A word-for-word copy of the records that follow is needed, with every picture omitted.

(Stored entries)
= = =

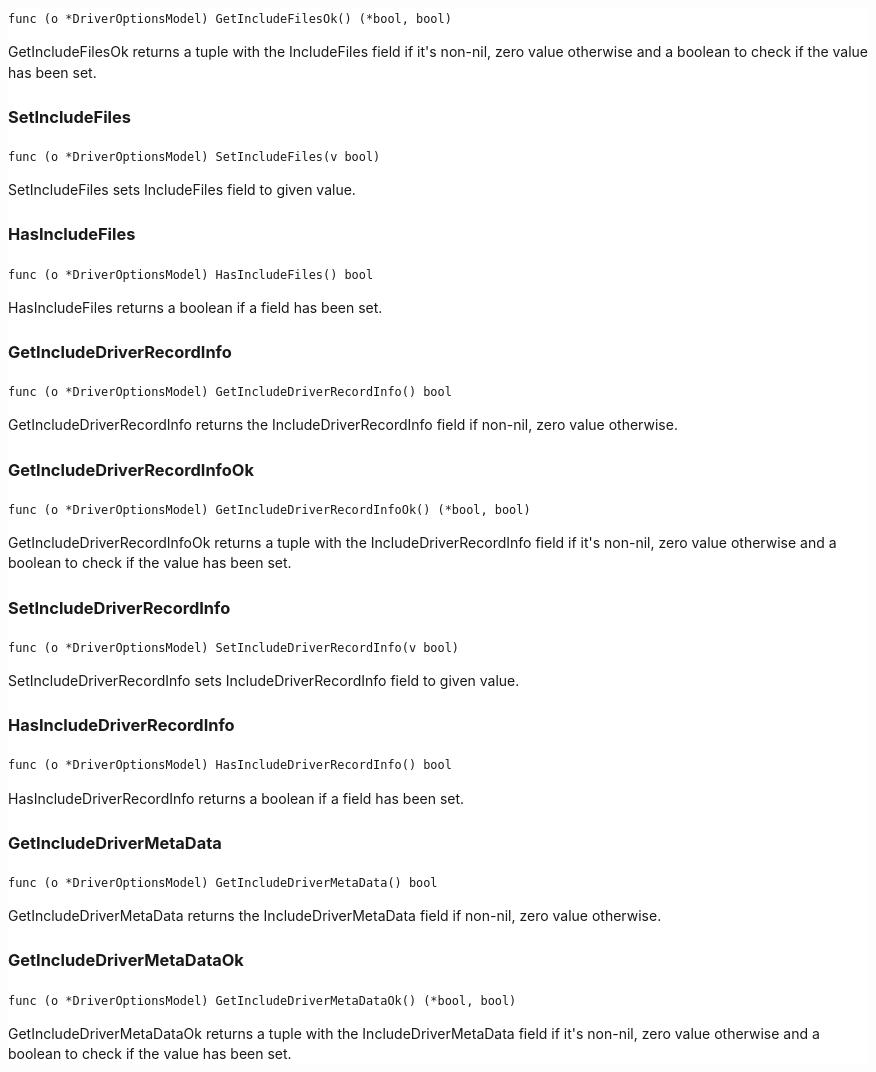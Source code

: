 `func (o *DriverOptionsModel) GetIncludeFilesOk() (*bool, bool)`

GetIncludeFilesOk returns a tuple with the IncludeFiles field if it's non-nil, zero value otherwise
and a boolean to check if the value has been set.

### SetIncludeFiles

`func (o *DriverOptionsModel) SetIncludeFiles(v bool)`

SetIncludeFiles sets IncludeFiles field to given value.

### HasIncludeFiles

`func (o *DriverOptionsModel) HasIncludeFiles() bool`

HasIncludeFiles returns a boolean if a field has been set.

### GetIncludeDriverRecordInfo

`func (o *DriverOptionsModel) GetIncludeDriverRecordInfo() bool`

GetIncludeDriverRecordInfo returns the IncludeDriverRecordInfo field if non-nil, zero value otherwise.

### GetIncludeDriverRecordInfoOk

`func (o *DriverOptionsModel) GetIncludeDriverRecordInfoOk() (*bool, bool)`

GetIncludeDriverRecordInfoOk returns a tuple with the IncludeDriverRecordInfo field if it's non-nil, zero value otherwise
and a boolean to check if the value has been set.

### SetIncludeDriverRecordInfo

`func (o *DriverOptionsModel) SetIncludeDriverRecordInfo(v bool)`

SetIncludeDriverRecordInfo sets IncludeDriverRecordInfo field to given value.

### HasIncludeDriverRecordInfo

`func (o *DriverOptionsModel) HasIncludeDriverRecordInfo() bool`

HasIncludeDriverRecordInfo returns a boolean if a field has been set.

### GetIncludeDriverMetaData

`func (o *DriverOptionsModel) GetIncludeDriverMetaData() bool`

GetIncludeDriverMetaData returns the IncludeDriverMetaData field if non-nil, zero value otherwise.

### GetIncludeDriverMetaDataOk

`func (o *DriverOptionsModel) GetIncludeDriverMetaDataOk() (*bool, bool)`

GetIncludeDriverMetaDataOk returns a tuple with the IncludeDriverMetaData field if it's non-nil, zero value otherwise
and a boolean to check if the value has been set.
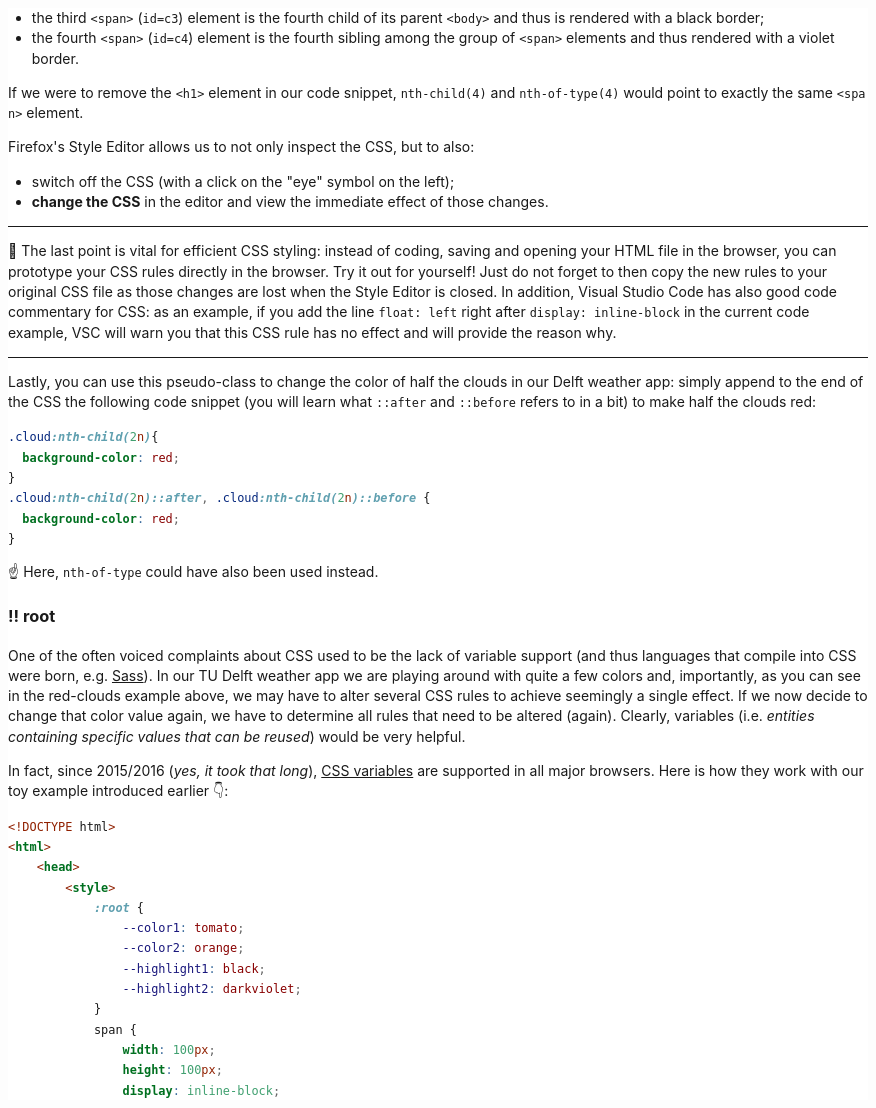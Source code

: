 - the third `<span>` (`id=c3`) element is the fourth child of its parent `<body>` and thus is rendered with a black border;
- the fourth `<span>` (`id=c4`) element is the fourth sibling among the group of `<span>` elements and thus rendered with a violet border.

If we were to remove the `<h1>` element in our code snippet, `nth-child(4)` and `nth-of-type(4)` would point to exactly the same `<span>` element.

Firefox's Style Editor allows us to not only inspect the CSS, but to also:

- switch off the CSS (with a click on the "eye" symbol on the left);
- **change the CSS** in the editor and view the immediate effect of those changes.

---

:bug: The last point is vital for efficient CSS styling: instead of coding, saving and opening your HTML file in the browser, you can prototype your CSS rules directly in the browser. Try it out for yourself! Just do not forget to then copy the new rules to your original CSS file as those changes are lost when the Style Editor is closed. In addition, Visual Studio Code has also good code commentary for CSS: as an example, if you add the line `float: left` right after `display: inline-block` in the current code example, VSC will warn you that this CSS rule has no effect and will provide the reason why. 

---

Lastly, you can use this pseudo-class to change the color of half the clouds in our Delft weather app: simply append to the end of the CSS the following code snippet (you will learn what `::after` and `::before` refers to in a bit) to make half the clouds red:

```css
.cloud:nth-child(2n){
  background-color: red;
}
.cloud:nth-child(2n)::after, .cloud:nth-child(2n)::before {
  background-color: red;
}
```
:point_up: Here, `nth-of-type` could have also been used instead.

### :bangbang: root

One of the often voiced complaints about CSS used to be the lack of variable support (and thus languages that compile into CSS were born, e.g. [Sass](https://sass-lang.com/)). In our TU Delft weather app we are playing around with quite a few colors and, importantly, as you can see in the red-clouds example above, we may have to alter several CSS rules to achieve seemingly a single effect. If we now decide to change that color value again, we have to determine all rules that need to be altered (again). Clearly, variables (i.e. *entities containing specific values that can be reused*) would be very helpful.

In fact, since 2015/2016 (*yes, it took that long*), [CSS variables](https://developer.mozilla.org/en-US/docs/Web/CSS/Using_CSS_variables) are supported in all major browsers. Here is how they work with our toy example introduced earlier :point_down::

```html
<!DOCTYPE html>
<html>
    <head>
        <style>
            :root {
                --color1: tomato;
                --color2: orange;
                --highlight1: black;
                --highlight2: darkviolet;
            }
            span {
                width: 100px;
                height: 100px;
                display: inline-block;
```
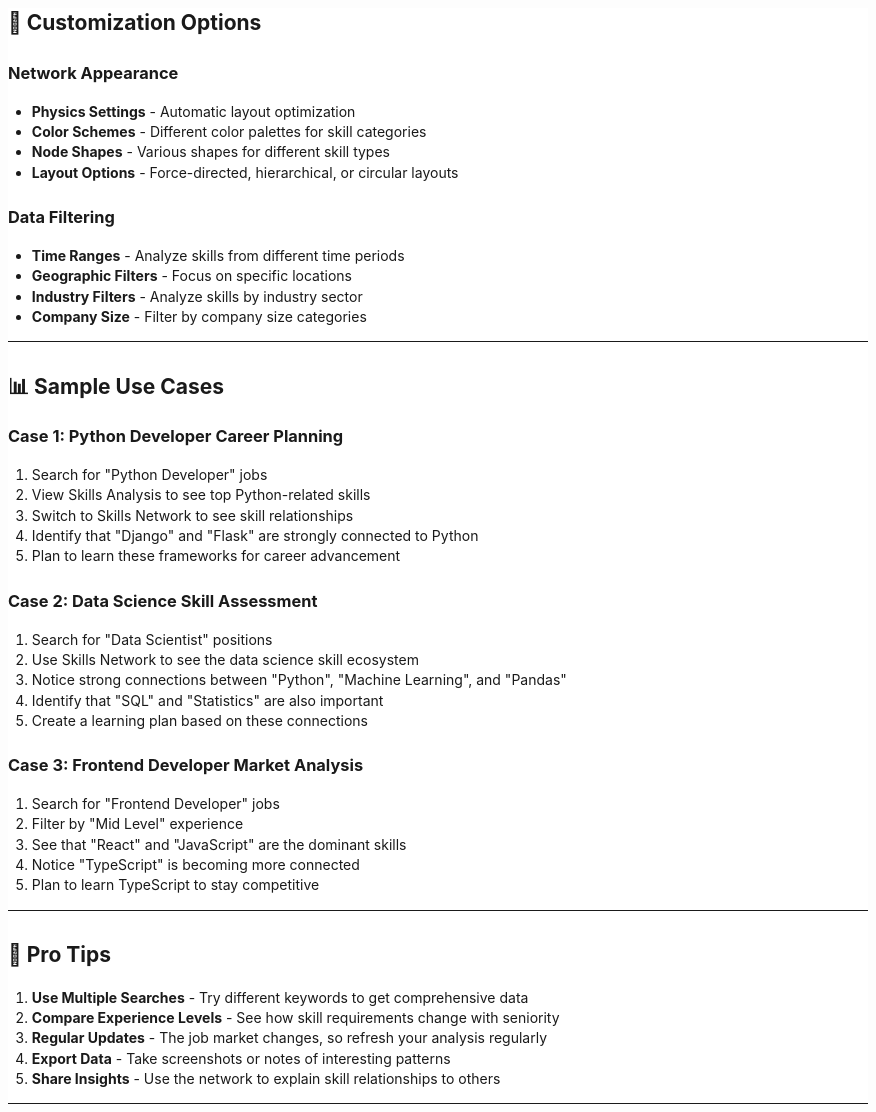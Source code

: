 
## 🎨 Customization Options

### Network Appearance
- **Physics Settings** - Automatic layout optimization
- **Color Schemes** - Different color palettes for skill categories
- **Node Shapes** - Various shapes for different skill types
- **Layout Options** - Force-directed, hierarchical, or circular layouts

### Data Filtering
- **Time Ranges** - Analyze skills from different time periods
- **Geographic Filters** - Focus on specific locations
- **Industry Filters** - Analyze skills by industry sector
- **Company Size** - Filter by company size categories

---

## 📊 Sample Use Cases

### Case 1: Python Developer Career Planning
1. Search for "Python Developer" jobs
2. View Skills Analysis to see top Python-related skills
3. Switch to Skills Network to see skill relationships
4. Identify that "Django" and "Flask" are strongly connected to Python
5. Plan to learn these frameworks for career advancement

### Case 2: Data Science Skill Assessment
1. Search for "Data Scientist" positions
2. Use Skills Network to see the data science skill ecosystem
3. Notice strong connections between "Python", "Machine Learning", and "Pandas"
4. Identify that "SQL" and "Statistics" are also important
5. Create a learning plan based on these connections

### Case 3: Frontend Developer Market Analysis
1. Search for "Frontend Developer" jobs
2. Filter by "Mid Level" experience
3. See that "React" and "JavaScript" are the dominant skills
4. Notice "TypeScript" is becoming more connected
5. Plan to learn TypeScript to stay competitive

---

## 🚀 Pro Tips

1. **Use Multiple Searches** - Try different keywords to get comprehensive data
2. **Compare Experience Levels** - See how skill requirements change with seniority
3. **Regular Updates** - The job market changes, so refresh your analysis regularly
4. **Export Data** - Take screenshots or notes of interesting patterns
5. **Share Insights** - Use the network to explain skill relationships to others

---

= = =

ANSWER TO THE EXERCISE:
Source code

: `func (o *DriverOptionsModel) GetIncludeFilesOk() (*bool, bool)`

GetIncludeFilesOk returns a tuple with the IncludeFiles field if it's non-nil, zero value otherwise
and a boolean to check if the value has been set.

### SetIncludeFiles

`func (o *DriverOptionsModel) SetIncludeFiles(v bool)`

SetIncludeFiles sets IncludeFiles field to given value.

### HasIncludeFiles

`func (o *DriverOptionsModel) HasIncludeFiles() bool`

HasIncludeFiles returns a boolean if a field has been set.

### GetIncludeDriverRecordInfo

`func (o *DriverOptionsModel) GetIncludeDriverRecordInfo() bool`

GetIncludeDriverRecordInfo returns the IncludeDriverRecordInfo field if non-nil, zero value otherwise.

### GetIncludeDriverRecordInfoOk

`func (o *DriverOptionsModel) GetIncludeDriverRecordInfoOk() (*bool, bool)`

GetIncludeDriverRecordInfoOk returns a tuple with the IncludeDriverRecordInfo field if it's non-nil, zero value otherwise
and a boolean to check if the value has been set.

### SetIncludeDriverRecordInfo

`func (o *DriverOptionsModel) SetIncludeDriverRecordInfo(v bool)`

SetIncludeDriverRecordInfo sets IncludeDriverRecordInfo field to given value.

### HasIncludeDriverRecordInfo

`func (o *DriverOptionsModel) HasIncludeDriverRecordInfo() bool`

HasIncludeDriverRecordInfo returns a boolean if a field has been set.

### GetIncludeDriverMetaData

`func (o *DriverOptionsModel) GetIncludeDriverMetaData() bool`

GetIncludeDriverMetaData returns the IncludeDriverMetaData field if non-nil, zero value otherwise.

### GetIncludeDriverMetaDataOk

`func (o *DriverOptionsModel) GetIncludeDriverMetaDataOk() (*bool, bool)`

GetIncludeDriverMetaDataOk returns a tuple with the IncludeDriverMetaData field if it's non-nil, zero value otherwise
and a boolean to check if the value has been set.
Source code

: - the third `<span>` (`id=c3`) element is the fourth child of its parent `<body>` and thus is rendered with a black border;
- the fourth `<span>` (`id=c4`) element is the fourth sibling among the group of `<span>` elements and thus rendered with a violet border.

If we were to remove the `<h1>` element in our code snippet, `nth-child(4)` and `nth-of-type(4)` would point to exactly the same `<span>` element.

Firefox's Style Editor allows us to not only inspect the CSS, but to also:

- switch off the CSS (with a click on the "eye" symbol on the left);
- **change the CSS** in the editor and view the immediate effect of those changes.

---

:bug: The last point is vital for efficient CSS styling: instead of coding, saving and opening your HTML file in the browser, you can prototype your CSS rules directly in the browser. Try it out for yourself! Just do not forget to then copy the new rules to your original CSS file as those changes are lost when the Style Editor is closed. In addition, Visual Studio Code has also good code commentary for CSS: as an example, if you add the line `float: left` right after `display: inline-block` in the current code example, VSC will warn you that this CSS rule has no effect and will provide the reason why. 

---

Lastly, you can use this pseudo-class to change the color of half the clouds in our Delft weather app: simply append to the end of the CSS the following code snippet (you will learn what `::after` and `::before` refers to in a bit) to make half the clouds red:

```css
.cloud:nth-child(2n){
  background-color: red;
}
.cloud:nth-child(2n)::after, .cloud:nth-child(2n)::before {
  background-color: red;
}
```
:point_up: Here, `nth-of-type` could have also been used instead.

### :bangbang: root

One of the often voiced complaints about CSS used to be the lack of variable support (and thus languages that compile into CSS were born, e.g. [Sass](https://sass-lang.com/)). In our TU Delft weather app we are playing around with quite a few colors and, importantly, as you can see in the red-clouds example above, we may have to alter several CSS rules to achieve seemingly a single effect. If we now decide to change that color value again, we have to determine all rules that need to be altered (again). Clearly, variables (i.e. *entities containing specific values that can be reused*) would be very helpful.

In fact, since 2015/2016 (*yes, it took that long*), [CSS variables](https://developer.mozilla.org/en-US/docs/Web/CSS/Using_CSS_variables) are supported in all major browsers. Here is how they work with our toy example introduced earlier :point_down::

```html
<!DOCTYPE html>
<html>
    <head>
        <style>
            :root {
                --color1: tomato;
                --color2: orange;
                --highlight1: black;
                --highlight2: darkviolet;
            }
            span {
                width: 100px;
                height: 100px;
                display: inline-block;
```
Source code

: 
## 🎨 Customization Options

### Network Appearance
- **Physics Settings** - Automatic layout optimization
- **Color Schemes** - Different color palettes for skill categories
- **Node Shapes** - Various shapes for different skill types
- **Layout Options** - Force-directed, hierarchical, or circular layouts

### Data Filtering
- **Time Ranges** - Analyze skills from different time periods
- **Geographic Filters** - Focus on specific locations
- **Industry Filters** - Analyze skills by industry sector
- **Company Size** - Filter by company size categories

---

## 📊 Sample Use Cases

### Case 1: Python Developer Career Planning
1. Search for "Python Developer" jobs
2. View Skills Analysis to see top Python-related skills
3. Switch to Skills Network to see skill relationships
4. Identify that "Django" and "Flask" are strongly connected to Python
5. Plan to learn these frameworks for career advancement

### Case 2: Data Science Skill Assessment
1. Search for "Data Scientist" positions
2. Use Skills Network to see the data science skill ecosystem
3. Notice strong connections between "Python", "Machine Learning", and "Pandas"
4. Identify that "SQL" and "Statistics" are also important
5. Create a learning plan based on these connections

### Case 3: Frontend Developer Market Analysis
1. Search for "Frontend Developer" jobs
2. Filter by "Mid Level" experience
3. See that "React" and "JavaScript" are the dominant skills
4. Notice "TypeScript" is becoming more connected
5. Plan to learn TypeScript to stay competitive

---

## 🚀 Pro Tips

1. **Use Multiple Searches** - Try different keywords to get comprehensive data
2. **Compare Experience Levels** - See how skill requirements change with seniority
3. **Regular Updates** - The job market changes, so refresh your analysis regularly
4. **Export Data** - Take screenshots or notes of interesting patterns
5. **Share Insights** - Use the network to explain skill relationships to others

---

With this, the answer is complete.